**About this task**
The output must match the entries below exactly, with pictures removed.

Records contained in a dataset
- - -

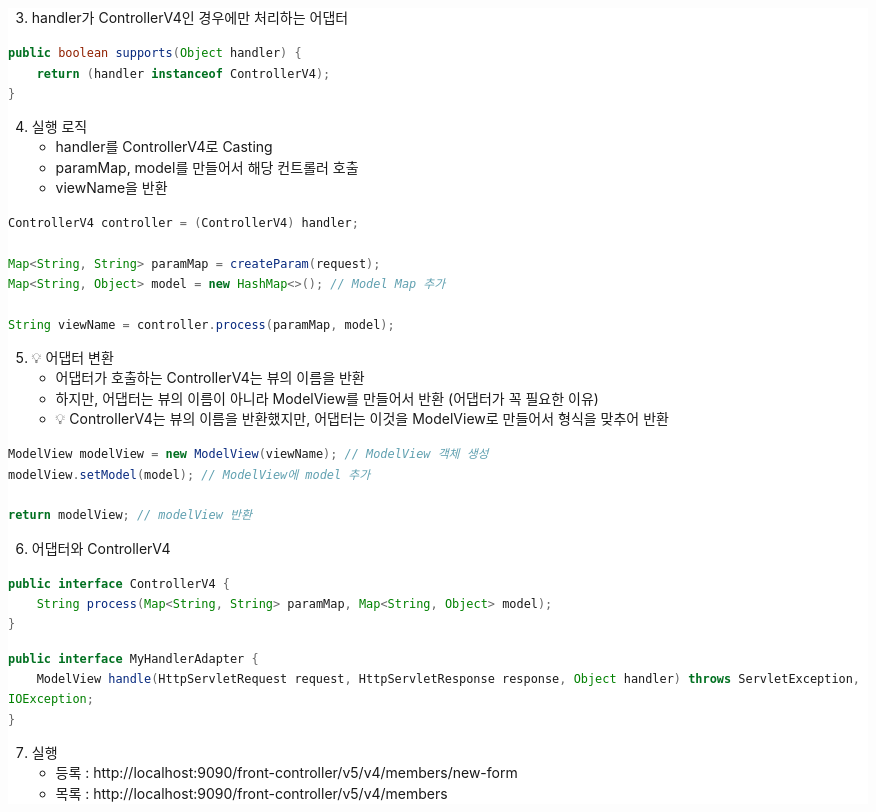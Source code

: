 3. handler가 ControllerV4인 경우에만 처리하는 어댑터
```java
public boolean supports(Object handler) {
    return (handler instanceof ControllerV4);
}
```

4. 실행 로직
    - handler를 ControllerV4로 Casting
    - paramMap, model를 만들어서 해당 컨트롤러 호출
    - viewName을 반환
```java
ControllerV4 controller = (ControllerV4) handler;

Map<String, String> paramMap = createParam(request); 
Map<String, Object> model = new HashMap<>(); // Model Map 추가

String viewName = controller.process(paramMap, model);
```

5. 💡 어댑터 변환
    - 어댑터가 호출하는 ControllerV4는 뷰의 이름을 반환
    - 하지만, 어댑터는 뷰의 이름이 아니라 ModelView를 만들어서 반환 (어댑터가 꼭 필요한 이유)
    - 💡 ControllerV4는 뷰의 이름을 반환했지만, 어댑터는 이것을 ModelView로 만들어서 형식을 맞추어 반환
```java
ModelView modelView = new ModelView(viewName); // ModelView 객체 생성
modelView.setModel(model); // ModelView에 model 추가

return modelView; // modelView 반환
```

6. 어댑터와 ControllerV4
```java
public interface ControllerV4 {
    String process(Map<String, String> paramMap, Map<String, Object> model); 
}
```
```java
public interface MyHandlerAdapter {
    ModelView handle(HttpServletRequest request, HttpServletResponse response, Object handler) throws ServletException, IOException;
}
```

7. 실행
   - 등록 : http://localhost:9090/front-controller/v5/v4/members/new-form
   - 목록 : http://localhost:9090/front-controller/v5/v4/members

- - -

**Task result**
Source code

: 3. handler가 ControllerV4인 경우에만 처리하는 어댑터
```java
public boolean supports(Object handler) {
    return (handler instanceof ControllerV4);
}
```

4. 실행 로직
    - handler를 ControllerV4로 Casting
    - paramMap, model를 만들어서 해당 컨트롤러 호출
    - viewName을 반환
```java
ControllerV4 controller = (ControllerV4) handler;

Map<String, String> paramMap = createParam(request); 
Map<String, Object> model = new HashMap<>(); // Model Map 추가

String viewName = controller.process(paramMap, model);
```

5. 💡 어댑터 변환
    - 어댑터가 호출하는 ControllerV4는 뷰의 이름을 반환
    - 하지만, 어댑터는 뷰의 이름이 아니라 ModelView를 만들어서 반환 (어댑터가 꼭 필요한 이유)
    - 💡 ControllerV4는 뷰의 이름을 반환했지만, 어댑터는 이것을 ModelView로 만들어서 형식을 맞추어 반환
```java
ModelView modelView = new ModelView(viewName); // ModelView 객체 생성
modelView.setModel(model); // ModelView에 model 추가

return modelView; // modelView 반환
```

6. 어댑터와 ControllerV4
```java
public interface ControllerV4 {
    String process(Map<String, String> paramMap, Map<String, Object> model); 
}
```
```java
public interface MyHandlerAdapter {
    ModelView handle(HttpServletRequest request, HttpServletResponse response, Object handler) throws ServletException, IOException;
}
```

7. 실행
   - 등록 : http://localhost:9090/front-controller/v5/v4/members/new-form
   - 목록 : http://localhost:9090/front-controller/v5/v4/members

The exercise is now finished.